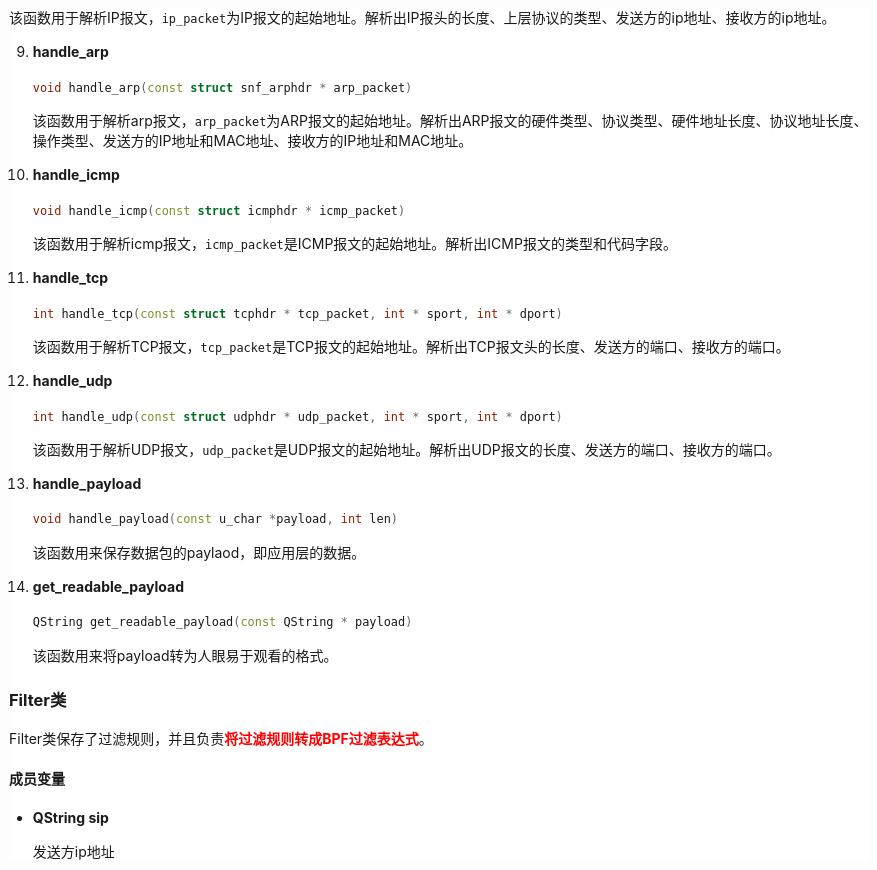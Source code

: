    该函数用于解析IP报文，`ip_packet`为IP报文的起始地址。解析出IP报头的长度、上层协议的类型、发送方的ip地址、接收方的ip地址。

9. **handle_arp**

   ```cpp
   void handle_arp(const struct snf_arphdr * arp_packet)
   ```

   该函数用于解析arp报文，`arp_packet`为ARP报文的起始地址。解析出ARP报文的硬件类型、协议类型、硬件地址长度、协议地址长度、操作类型、发送方的IP地址和MAC地址、接收方的IP地址和MAC地址。

10. **handle_icmp**

    ```cpp
    void handle_icmp(const struct icmphdr * icmp_packet)
    ```

    该函数用于解析icmp报文，`icmp_packet`是ICMP报文的起始地址。解析出ICMP报文的类型和代码字段。

11. **handle_tcp**

    ```cpp
    int handle_tcp(const struct tcphdr * tcp_packet, int * sport, int * dport)
    ```

    该函数用于解析TCP报文，`tcp_packet`是TCP报文的起始地址。解析出TCP报文头的长度、发送方的端口、接收方的端口。

12. **handle_udp**

    ```cpp
    int handle_udp(const struct udphdr * udp_packet, int * sport, int * dport)
    ```

    该函数用于解析UDP报文，`udp_packet`是UDP报文的起始地址。解析出UDP报文的长度、发送方的端口、接收方的端口。

13. **handle_payload**

    ```cpp
    void handle_payload(const u_char *payload, int len)
    ```

    该函数用来保存数据包的paylaod，即应用层的数据。

14. **get_readable_payload**

    ```cpp
    QString get_readable_payload(const QString * payload)
    ```

    该函数用来将payload转为人眼易于观看的格式。

### Filter类

Filter类保存了过滤规则，并且负责<font color=red>**将过滤规则转成BPF过滤表达式**</font>。

#### 成员变量

- **QString sip**

  发送方ip地址
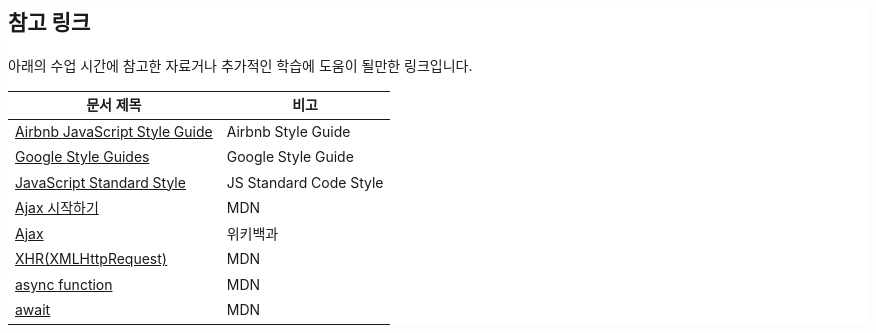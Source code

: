    

## 참고 링크

아래의 수업 시간에 참고한 자료거나 추가적인 학습에 도움이 될만한 링크입니다.

| 문서 제목                                                    | 비고                   |
| ------------------------------------------------------------ | ---------------------- |
| [Airbnb JavaScript Style Guide](https://github.com/airbnb/javascript) | Airbnb Style Guide     |
| [Google Style Guides](https://google.github.io/styleguide/)  | Google Style Guide     |
| [JavaScript Standard Style](https://standardjs.com/rules-kokr.html) | JS Standard Code Style |
| [Ajax 시작하기](https://developer.mozilla.org/ko/docs/Web/Guide/AJAX/Getting_Started) | MDN                    |
| [Ajax](https://ko.wikipedia.org/wiki/Ajax)                   | 위키백과               |
| [XHR(XMLHttpRequest)](https://developer.mozilla.org/ko/docs/Glossary/XHR_(XMLHttpRequest)) | MDN                    |
| [async function](https://developer.mozilla.org/ko/docs/Web/JavaScript/Reference/Statements/async_function) | MDN                    |
| [await](https://developer.mozilla.org/ko/docs/Web/JavaScript/Reference/Operators/await) | MDN                    |

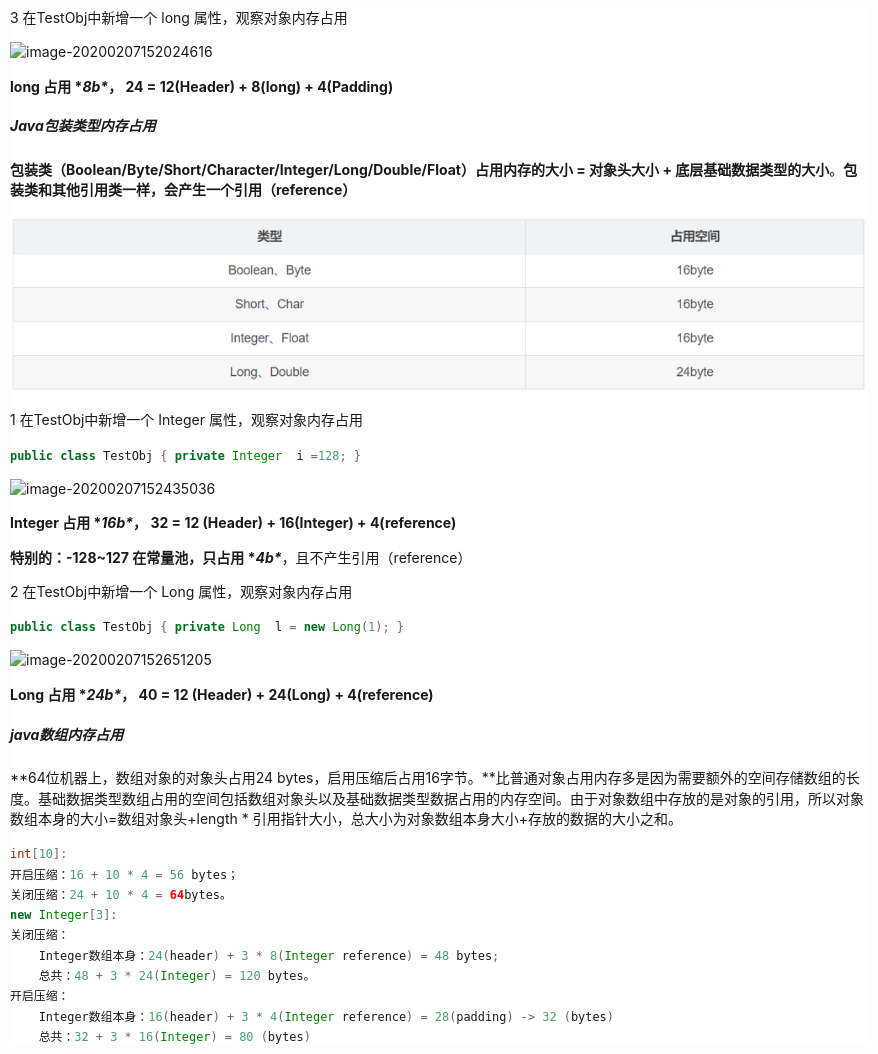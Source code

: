3 在TestObj中新增一个 long 属性，观察对象内存占用

![image-20200207152024616](/../assets/pic/2018-06-28-JavaSE%E5%9F%BA%E7%A1%80%E7%9F%A5%E8%AF%86/image-20200207152024616.png)

**long 占用 \**8b\**， 24 = 12(Header) + 8(long) + 4(Padding)**

##### Java包装类型内存占用

**包装类（Boolean/Byte/Short/Character/Integer/Long/Double/Float）占用内存的大小 = 对象头大小 + 底层基础数据类型的大小**。**包装类和其他引用类一样，会产生一个引用（reference）**

![image-20200207152330555](../assets/pic/2018-06-28-JavaSE%E5%9F%BA%E7%A1%80%E7%9F%A5%E8%AF%86/image-20200207152330555.png)

1 在TestObj中新增一个 Integer 属性，观察对象内存占用

```java
public class TestObj { private Integer  i =128; }
```

![image-20200207152435036](/../assets/pic/2018-06-28-JavaSE%E5%9F%BA%E7%A1%80%E7%9F%A5%E8%AF%86/image-20200207152435036.png)

**Integer 占用 \**16b\**， 32 = 12 (Header) + 16(Integer) + 4(reference)**

**特别的：-128~127 在常量池，只占用 \**4b\****，且不产生引用（reference）

2 在TestObj中新增一个 Long 属性，观察对象内存占用

```java
public class TestObj { private Long  l = new Long(1); }
```

![image-20200207152651205](/../assets/pic/2018-06-28-JavaSE%E5%9F%BA%E7%A1%80%E7%9F%A5%E8%AF%86/image-20200207152651205.png)

**Long 占用 \**24b\**， 40 = 12 (Header) + 24(Long) + 4(reference)**

##### java数组内存占用

**64位机器上，数组对象的对象头占用24 bytes，启用压缩后占用16字节。**比普通对象占用内存多是因为需要额外的空间存储数组的长度。基础数据类型数组占用的空间包括数组对象头以及基础数据类型数据占用的内存空间。由于对象数组中存放的是对象的引用，所以对象数组本身的大小=数组对象头+length * 引用指针大小，总大小为对象数组本身大小+存放的数据的大小之和。

```java
int[10]:
开启压缩：16 + 10 * 4 = 56 bytes；
关闭压缩：24 + 10 * 4 = 64bytes。
new Integer[3]:
关闭压缩：
    Integer数组本身：24(header) + 3 * 8(Integer reference) = 48 bytes;
    总共：48 + 3 * 24(Integer) = 120 bytes。
开启压缩：
    Integer数组本身：16(header) + 3 * 4(Integer reference) = 28(padding) -> 32 (bytes)
    总共：32 + 3 * 16(Integer) = 80 (bytes)
```
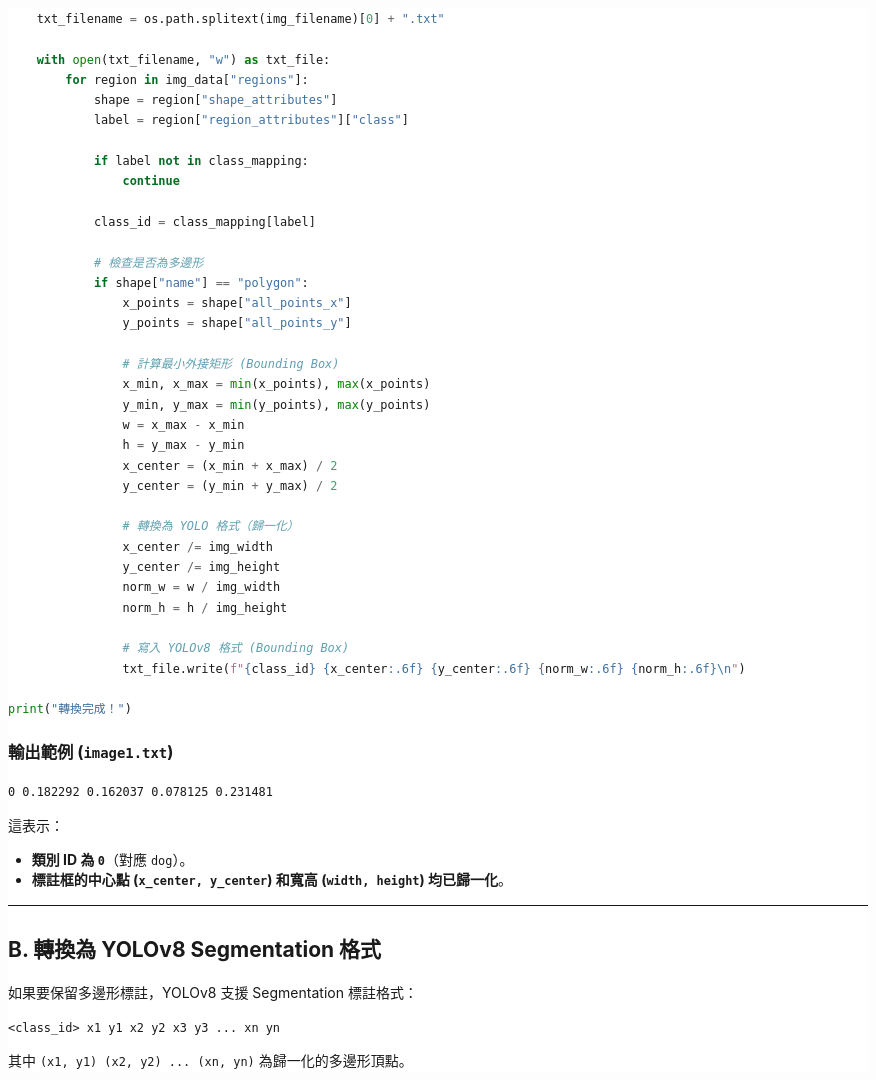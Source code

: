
 ```python
    txt_filename = os.path.splitext(img_filename)[0] + ".txt"

    with open(txt_filename, "w") as txt_file:
        for region in img_data["regions"]:
            shape = region["shape_attributes"]
            label = region["region_attributes"]["class"]

            if label not in class_mapping:
                continue

            class_id = class_mapping[label]

            # 檢查是否為多邊形
            if shape["name"] == "polygon":
                x_points = shape["all_points_x"]
                y_points = shape["all_points_y"]

                # 計算最小外接矩形 (Bounding Box)
                x_min, x_max = min(x_points), max(x_points)
                y_min, y_max = min(y_points), max(y_points)
                w = x_max - x_min
                h = y_max - y_min
                x_center = (x_min + x_max) / 2
                y_center = (y_min + y_max) / 2

                # 轉換為 YOLO 格式（歸一化）
                x_center /= img_width
                y_center /= img_height
                norm_w = w / img_width
                norm_h = h / img_height

                # 寫入 YOLOv8 格式 (Bounding Box)
                txt_file.write(f"{class_id} {x_center:.6f} {y_center:.6f} {norm_w:.6f} {norm_h:.6f}\n")

print("轉換完成！")
```

### **輸出範例 (`image1.txt`)**
```text 
0 0.182292 0.162037 0.078125 0.231481
```
這表示：
- **類別 ID 為 `0`**（對應 `dog`）。
- **標註框的中心點 (`x_center, y_center`) 和寬高 (`width, height`) 均已歸一化**。

---

## **B. 轉換為 YOLOv8 Segmentation 格式**
如果要保留多邊形標註，YOLOv8 支援 Segmentation 標註格式：
```text
<class_id> x1 y1 x2 y2 x3 y3 ... xn yn
```
其中 `(x1, y1) (x2, y2) ... (xn, yn)` 為歸一化的多邊形頂點。
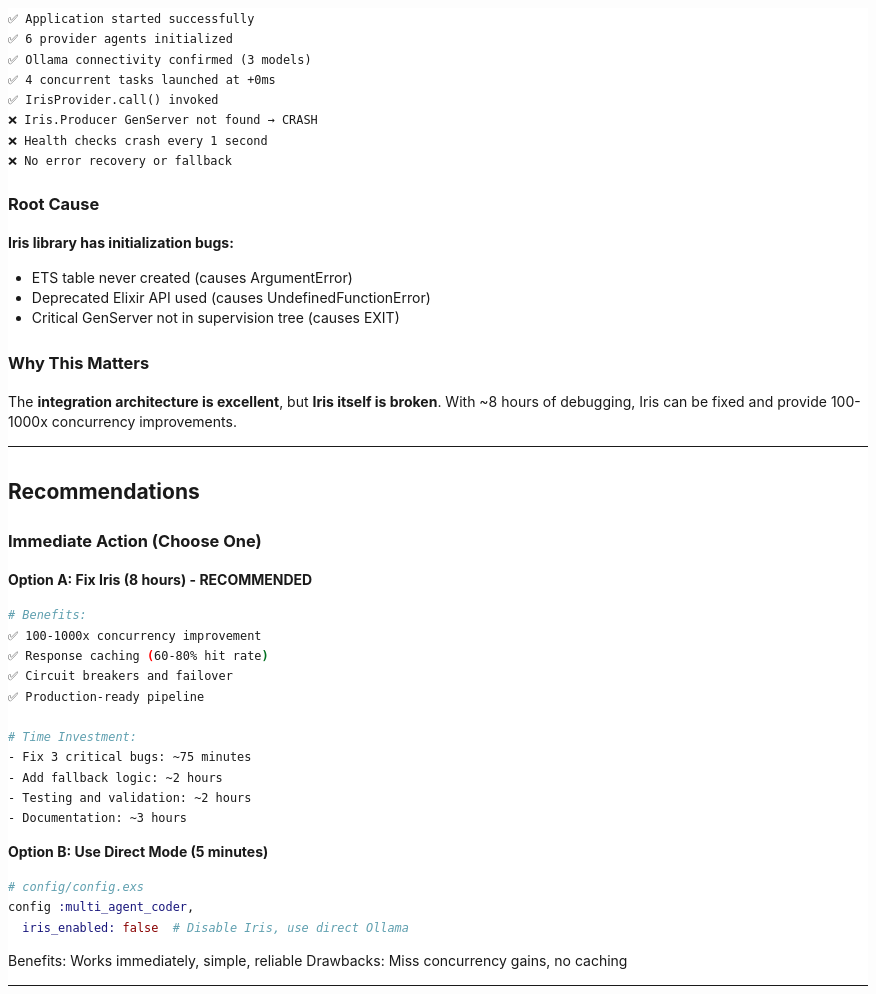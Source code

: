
```
✅ Application started successfully
✅ 6 provider agents initialized
✅ Ollama connectivity confirmed (3 models)
✅ 4 concurrent tasks launched at +0ms
✅ IrisProvider.call() invoked
❌ Iris.Producer GenServer not found → CRASH
❌ Health checks crash every 1 second
❌ No error recovery or fallback
```

### Root Cause

**Iris library has initialization bugs:**
- ETS table never created (causes ArgumentError)
- Deprecated Elixir API used (causes UndefinedFunctionError)
- Critical GenServer not in supervision tree (causes EXIT)

### Why This Matters

The **integration architecture is excellent**, but **Iris itself is broken**. With ~8 hours of debugging, Iris can be fixed and provide 100-1000x concurrency improvements.

---

## Recommendations

### Immediate Action (Choose One)

**Option A: Fix Iris (8 hours) - RECOMMENDED**
```bash
# Benefits:
✅ 100-1000x concurrency improvement
✅ Response caching (60-80% hit rate)
✅ Circuit breakers and failover
✅ Production-ready pipeline

# Time Investment:
- Fix 3 critical bugs: ~75 minutes
- Add fallback logic: ~2 hours
- Testing and validation: ~2 hours
- Documentation: ~3 hours
```

**Option B: Use Direct Mode (5 minutes)**
```elixir
# config/config.exs
config :multi_agent_coder,
  iris_enabled: false  # Disable Iris, use direct Ollama
```

Benefits: Works immediately, simple, reliable
Drawbacks: Miss concurrency gains, no caching

---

────────────────────────────────────────

- **REQUIREMENT**:
Exactly as they appear, please return only the lines from the first line of the records through the line containing "该函数用于解析icmp报文，", both included, leaving out all pictures.

- **REPLY TO THE EXERCISE**:
Source code

:    该函数用于解析IP报文，`ip_packet`为IP报文的起始地址。解析出IP报头的长度、上层协议的类型、发送方的ip地址、接收方的ip地址。

9. **handle_arp**

   ```cpp
   void handle_arp(const struct snf_arphdr * arp_packet)
   ```

   该函数用于解析arp报文，`arp_packet`为ARP报文的起始地址。解析出ARP报文的硬件类型、协议类型、硬件地址长度、协议地址长度、操作类型、发送方的IP地址和MAC地址、接收方的IP地址和MAC地址。

10. **handle_icmp**

    ```cpp
    void handle_icmp(const struct icmphdr * icmp_packet)
    ```

    该函数用于解析icmp报文，`icmp_packet`是ICMP报文的起始地址。解析出ICMP报文的类型和代码字段。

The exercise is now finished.